72

I currently have two CentOS servers. I need to know how and what the quickest way would be to "tar" up the images directory and SCP it over?

Is that the quickest way that I just suggested, because tarring is taking forever... I ran the command:

tar cvf imagesbackup.tar images

And I was going to just scp it over.

Let me know if there is a quicker way. I have remote/SSH access to both machines.

user1623521
  • 348
  • 1
  • 3
  • 13
Andrew Fashion
  • 1,635
  • 7
  • 22
  • 26

8 Answers8

106

Instead of using tar to write to your local disk, you can write directly to the remote server over the network using ssh.

server1$ tar -zc ./path | ssh server2 "cat > ~/file.tar.gz"

Any string that follows your "ssh" command will be run on the remote server instead of the interactive logon. You can pipe input/output to and from those remote commands through SSH as if they were local. Putting the command in quotes avoids any confusion, especially when using redirection.

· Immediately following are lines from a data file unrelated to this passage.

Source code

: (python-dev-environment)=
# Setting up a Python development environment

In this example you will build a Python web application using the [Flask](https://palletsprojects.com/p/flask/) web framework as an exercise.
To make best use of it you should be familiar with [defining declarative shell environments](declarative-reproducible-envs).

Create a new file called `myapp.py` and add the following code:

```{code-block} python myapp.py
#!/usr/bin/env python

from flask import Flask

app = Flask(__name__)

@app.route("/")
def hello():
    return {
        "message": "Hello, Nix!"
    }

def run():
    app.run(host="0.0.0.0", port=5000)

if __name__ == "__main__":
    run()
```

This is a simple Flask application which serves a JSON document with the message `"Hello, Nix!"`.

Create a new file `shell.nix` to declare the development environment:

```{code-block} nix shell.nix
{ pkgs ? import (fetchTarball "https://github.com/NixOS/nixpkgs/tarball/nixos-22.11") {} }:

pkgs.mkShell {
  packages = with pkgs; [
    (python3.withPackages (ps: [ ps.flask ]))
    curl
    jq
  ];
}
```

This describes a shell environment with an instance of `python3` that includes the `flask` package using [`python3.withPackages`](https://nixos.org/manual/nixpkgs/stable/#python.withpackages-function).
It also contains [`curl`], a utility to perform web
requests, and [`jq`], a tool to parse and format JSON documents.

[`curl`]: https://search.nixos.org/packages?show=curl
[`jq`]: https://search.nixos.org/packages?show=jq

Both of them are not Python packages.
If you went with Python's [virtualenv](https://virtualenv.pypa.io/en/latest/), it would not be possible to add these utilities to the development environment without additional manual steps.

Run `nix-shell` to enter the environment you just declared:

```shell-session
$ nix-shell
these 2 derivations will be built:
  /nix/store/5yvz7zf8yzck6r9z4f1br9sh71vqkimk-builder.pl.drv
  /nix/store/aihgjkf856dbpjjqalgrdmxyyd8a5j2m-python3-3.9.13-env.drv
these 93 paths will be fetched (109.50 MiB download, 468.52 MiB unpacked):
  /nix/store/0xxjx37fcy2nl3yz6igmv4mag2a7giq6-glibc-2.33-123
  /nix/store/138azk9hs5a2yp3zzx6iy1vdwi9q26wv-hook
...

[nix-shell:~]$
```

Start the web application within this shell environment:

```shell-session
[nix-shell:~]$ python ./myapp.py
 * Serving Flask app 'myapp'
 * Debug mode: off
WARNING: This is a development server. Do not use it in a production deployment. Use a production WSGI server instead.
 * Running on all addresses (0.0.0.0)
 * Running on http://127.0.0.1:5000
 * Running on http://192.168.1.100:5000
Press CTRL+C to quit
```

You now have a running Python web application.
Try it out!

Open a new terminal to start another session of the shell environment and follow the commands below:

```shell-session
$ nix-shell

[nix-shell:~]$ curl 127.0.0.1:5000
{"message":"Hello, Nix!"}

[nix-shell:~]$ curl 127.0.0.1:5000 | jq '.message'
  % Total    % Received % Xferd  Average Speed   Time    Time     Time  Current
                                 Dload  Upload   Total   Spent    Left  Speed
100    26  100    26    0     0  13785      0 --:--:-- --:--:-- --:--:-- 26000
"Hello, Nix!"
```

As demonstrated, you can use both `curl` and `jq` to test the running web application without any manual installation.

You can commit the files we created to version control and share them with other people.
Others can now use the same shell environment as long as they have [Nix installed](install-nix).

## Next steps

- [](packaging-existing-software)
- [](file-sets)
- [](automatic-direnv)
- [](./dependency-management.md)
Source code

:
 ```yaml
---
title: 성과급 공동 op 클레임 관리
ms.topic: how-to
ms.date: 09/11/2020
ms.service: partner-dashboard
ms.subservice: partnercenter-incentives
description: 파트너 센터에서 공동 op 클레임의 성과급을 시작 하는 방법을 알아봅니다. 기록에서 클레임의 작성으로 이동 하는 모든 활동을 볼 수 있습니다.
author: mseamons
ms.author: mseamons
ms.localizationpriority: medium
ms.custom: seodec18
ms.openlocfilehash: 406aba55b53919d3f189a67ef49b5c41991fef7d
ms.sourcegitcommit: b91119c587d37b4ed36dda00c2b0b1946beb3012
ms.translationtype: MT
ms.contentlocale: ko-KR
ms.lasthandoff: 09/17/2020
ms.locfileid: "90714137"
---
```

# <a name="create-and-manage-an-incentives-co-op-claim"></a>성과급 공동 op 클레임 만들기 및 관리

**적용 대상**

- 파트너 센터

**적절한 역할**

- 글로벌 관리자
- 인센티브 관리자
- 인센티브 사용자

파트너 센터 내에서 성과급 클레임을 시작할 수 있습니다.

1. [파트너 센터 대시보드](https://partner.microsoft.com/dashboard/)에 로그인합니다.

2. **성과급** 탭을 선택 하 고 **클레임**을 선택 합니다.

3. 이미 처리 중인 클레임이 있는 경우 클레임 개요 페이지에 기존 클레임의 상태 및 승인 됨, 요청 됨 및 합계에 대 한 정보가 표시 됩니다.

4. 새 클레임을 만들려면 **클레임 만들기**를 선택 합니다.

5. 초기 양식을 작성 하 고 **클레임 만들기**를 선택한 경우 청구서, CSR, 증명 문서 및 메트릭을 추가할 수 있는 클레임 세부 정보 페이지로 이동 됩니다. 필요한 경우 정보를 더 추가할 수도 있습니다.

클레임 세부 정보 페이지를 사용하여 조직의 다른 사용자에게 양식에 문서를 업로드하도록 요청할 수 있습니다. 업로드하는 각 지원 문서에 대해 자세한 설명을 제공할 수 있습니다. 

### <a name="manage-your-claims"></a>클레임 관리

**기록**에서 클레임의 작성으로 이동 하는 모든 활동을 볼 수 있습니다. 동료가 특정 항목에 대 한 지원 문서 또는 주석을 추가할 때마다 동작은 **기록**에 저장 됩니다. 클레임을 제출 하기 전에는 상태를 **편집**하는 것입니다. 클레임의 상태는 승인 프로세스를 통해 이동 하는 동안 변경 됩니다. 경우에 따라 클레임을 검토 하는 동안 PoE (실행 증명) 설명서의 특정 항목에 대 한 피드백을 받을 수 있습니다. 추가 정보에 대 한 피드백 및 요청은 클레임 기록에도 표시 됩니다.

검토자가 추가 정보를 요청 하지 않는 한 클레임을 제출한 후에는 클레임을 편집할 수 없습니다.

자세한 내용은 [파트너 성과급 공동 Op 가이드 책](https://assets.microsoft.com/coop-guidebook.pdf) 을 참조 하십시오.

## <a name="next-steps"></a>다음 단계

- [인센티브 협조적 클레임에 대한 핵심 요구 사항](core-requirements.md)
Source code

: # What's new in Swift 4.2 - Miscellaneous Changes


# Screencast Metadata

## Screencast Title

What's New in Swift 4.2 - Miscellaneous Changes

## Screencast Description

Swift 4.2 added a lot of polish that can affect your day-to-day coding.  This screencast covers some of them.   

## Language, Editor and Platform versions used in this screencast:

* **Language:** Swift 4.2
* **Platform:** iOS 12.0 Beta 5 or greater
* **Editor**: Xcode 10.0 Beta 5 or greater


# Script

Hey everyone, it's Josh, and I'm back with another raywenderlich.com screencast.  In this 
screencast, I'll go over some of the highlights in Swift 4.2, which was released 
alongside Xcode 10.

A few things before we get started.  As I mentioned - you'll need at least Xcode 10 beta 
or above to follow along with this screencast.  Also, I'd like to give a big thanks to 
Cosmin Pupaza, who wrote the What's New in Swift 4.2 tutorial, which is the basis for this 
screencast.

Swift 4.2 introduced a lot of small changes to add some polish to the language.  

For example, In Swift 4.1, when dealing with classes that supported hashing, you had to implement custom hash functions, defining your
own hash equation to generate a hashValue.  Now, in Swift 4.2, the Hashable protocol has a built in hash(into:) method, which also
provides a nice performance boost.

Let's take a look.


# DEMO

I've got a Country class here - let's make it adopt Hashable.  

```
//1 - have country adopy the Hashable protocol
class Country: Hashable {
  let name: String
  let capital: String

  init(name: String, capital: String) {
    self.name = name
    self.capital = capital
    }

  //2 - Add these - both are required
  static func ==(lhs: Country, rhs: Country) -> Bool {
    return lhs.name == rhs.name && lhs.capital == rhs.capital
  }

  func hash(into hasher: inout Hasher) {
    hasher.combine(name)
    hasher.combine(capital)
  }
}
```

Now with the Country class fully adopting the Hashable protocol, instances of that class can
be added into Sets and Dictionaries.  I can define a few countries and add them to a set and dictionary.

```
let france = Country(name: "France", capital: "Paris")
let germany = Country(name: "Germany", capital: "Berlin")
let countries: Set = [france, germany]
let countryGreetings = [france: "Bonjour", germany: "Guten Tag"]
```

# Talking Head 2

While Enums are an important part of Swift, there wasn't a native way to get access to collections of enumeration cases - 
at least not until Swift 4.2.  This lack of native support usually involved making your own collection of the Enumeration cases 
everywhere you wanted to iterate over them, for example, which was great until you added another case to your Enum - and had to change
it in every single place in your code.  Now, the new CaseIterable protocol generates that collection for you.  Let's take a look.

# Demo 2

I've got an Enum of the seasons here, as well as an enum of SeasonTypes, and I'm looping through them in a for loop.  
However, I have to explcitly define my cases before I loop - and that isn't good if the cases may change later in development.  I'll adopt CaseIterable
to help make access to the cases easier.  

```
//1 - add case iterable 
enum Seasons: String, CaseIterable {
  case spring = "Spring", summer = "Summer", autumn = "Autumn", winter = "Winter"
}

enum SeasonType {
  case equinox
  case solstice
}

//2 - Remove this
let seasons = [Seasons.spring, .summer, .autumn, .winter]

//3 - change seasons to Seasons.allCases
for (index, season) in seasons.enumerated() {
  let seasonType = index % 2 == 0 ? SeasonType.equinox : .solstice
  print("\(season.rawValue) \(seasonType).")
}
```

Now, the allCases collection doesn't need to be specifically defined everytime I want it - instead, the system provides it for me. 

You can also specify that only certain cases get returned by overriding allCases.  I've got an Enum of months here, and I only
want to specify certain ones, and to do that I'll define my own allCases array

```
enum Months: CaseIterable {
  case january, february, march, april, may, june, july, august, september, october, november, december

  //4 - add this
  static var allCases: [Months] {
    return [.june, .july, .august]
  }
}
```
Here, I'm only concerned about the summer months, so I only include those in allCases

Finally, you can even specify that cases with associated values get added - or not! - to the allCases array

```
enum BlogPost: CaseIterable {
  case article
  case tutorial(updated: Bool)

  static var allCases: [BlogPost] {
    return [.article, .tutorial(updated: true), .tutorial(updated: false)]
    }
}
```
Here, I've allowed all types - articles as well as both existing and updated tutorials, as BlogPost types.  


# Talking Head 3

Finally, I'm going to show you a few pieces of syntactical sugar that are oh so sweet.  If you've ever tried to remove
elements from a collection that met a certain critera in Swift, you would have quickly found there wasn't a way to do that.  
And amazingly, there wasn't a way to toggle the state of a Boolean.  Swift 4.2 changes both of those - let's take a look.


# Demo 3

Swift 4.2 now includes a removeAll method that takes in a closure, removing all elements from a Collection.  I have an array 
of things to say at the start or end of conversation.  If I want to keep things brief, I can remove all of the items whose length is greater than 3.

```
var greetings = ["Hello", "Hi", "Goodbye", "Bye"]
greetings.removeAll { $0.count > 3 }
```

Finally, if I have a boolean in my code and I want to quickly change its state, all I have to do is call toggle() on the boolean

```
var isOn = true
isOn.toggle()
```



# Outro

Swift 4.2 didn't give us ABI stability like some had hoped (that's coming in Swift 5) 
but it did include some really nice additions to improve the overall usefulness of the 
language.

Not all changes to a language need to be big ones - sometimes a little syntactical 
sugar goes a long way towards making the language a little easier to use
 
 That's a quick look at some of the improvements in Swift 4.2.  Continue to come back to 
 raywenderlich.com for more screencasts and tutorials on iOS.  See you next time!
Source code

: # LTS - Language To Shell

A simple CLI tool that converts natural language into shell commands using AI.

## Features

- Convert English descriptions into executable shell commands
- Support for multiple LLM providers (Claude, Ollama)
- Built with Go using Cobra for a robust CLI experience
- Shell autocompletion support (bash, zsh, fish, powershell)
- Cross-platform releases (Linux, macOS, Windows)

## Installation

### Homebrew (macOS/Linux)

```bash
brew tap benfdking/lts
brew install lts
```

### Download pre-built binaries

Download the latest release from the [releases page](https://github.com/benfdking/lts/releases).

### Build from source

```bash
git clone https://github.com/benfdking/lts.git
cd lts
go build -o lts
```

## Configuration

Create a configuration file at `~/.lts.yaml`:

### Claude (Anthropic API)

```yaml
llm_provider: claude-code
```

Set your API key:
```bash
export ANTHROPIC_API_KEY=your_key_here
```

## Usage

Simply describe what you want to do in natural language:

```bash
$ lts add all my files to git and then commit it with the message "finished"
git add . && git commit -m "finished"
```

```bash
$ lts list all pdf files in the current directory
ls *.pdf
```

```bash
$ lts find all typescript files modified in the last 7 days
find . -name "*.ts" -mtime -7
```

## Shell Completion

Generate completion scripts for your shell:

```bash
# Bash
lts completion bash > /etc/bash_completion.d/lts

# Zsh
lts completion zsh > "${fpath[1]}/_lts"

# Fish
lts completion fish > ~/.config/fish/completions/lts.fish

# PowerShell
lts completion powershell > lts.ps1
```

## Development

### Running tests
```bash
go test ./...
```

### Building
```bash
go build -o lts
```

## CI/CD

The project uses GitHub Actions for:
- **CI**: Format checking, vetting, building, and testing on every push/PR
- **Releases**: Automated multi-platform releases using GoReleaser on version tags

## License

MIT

Or, you can extract the tar file on the other server directly:

server1$ tar -zc ./path | ssh server2 "tar -zx -C /destination"

Note the seldom-used -C option. It means "change to this directory first before doing anything."

Or, perhaps you want to "pull" from the destination server:

server2$ tar -zx -C /destination < <(ssh server1 "tar -zc -C /srcdir ./path")

Note that the <(cmd) construct is new to bash and doesn't work on older systems. It runs a program and sends the output to a pipe, and substitutes that pipe into the command as if it was a file.

I could just have easily have written the above as follows:

server2$ tar -zx -C /destination -f <(ssh server1 "tar -zc -C /srcdir ./path")

Or as follows:

server2$ ssh server1 "tar -zc -C /srcdir ./path" | tar -zx -C /destination

Or, you can save yourself some grief and just use rsync:

server1$ rsync -az ./path server2:/destination/

Finally, remember that compressing the data before transfer will reduce your bandwidth, but on a very fast connection, it may actually make the operation take more time. This is because your computer may not be able to compress fast enough to keep up: if compressing 100MB takes longer than it would take to send 100MB, then it's faster to send it uncompressed.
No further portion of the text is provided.